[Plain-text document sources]
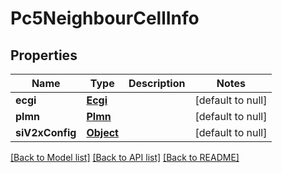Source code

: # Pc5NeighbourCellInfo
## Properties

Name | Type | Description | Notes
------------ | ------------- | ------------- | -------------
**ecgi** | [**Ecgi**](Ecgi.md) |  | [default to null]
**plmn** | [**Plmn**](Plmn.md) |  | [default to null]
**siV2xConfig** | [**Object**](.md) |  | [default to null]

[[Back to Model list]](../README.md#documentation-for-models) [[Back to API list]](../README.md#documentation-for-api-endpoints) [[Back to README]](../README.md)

WHAT THIS TASK INVOLVES
Check each line of the records for the string "default" and copy those that have it.

RESPONSE
**ecgi** | [**Ecgi**](Ecgi.md) |  | [default to null]
**plmn** | [**Plmn**](Plmn.md) |  | [default to null]
**siV2xConfig** | [**Object**](.md) |  | [default to null]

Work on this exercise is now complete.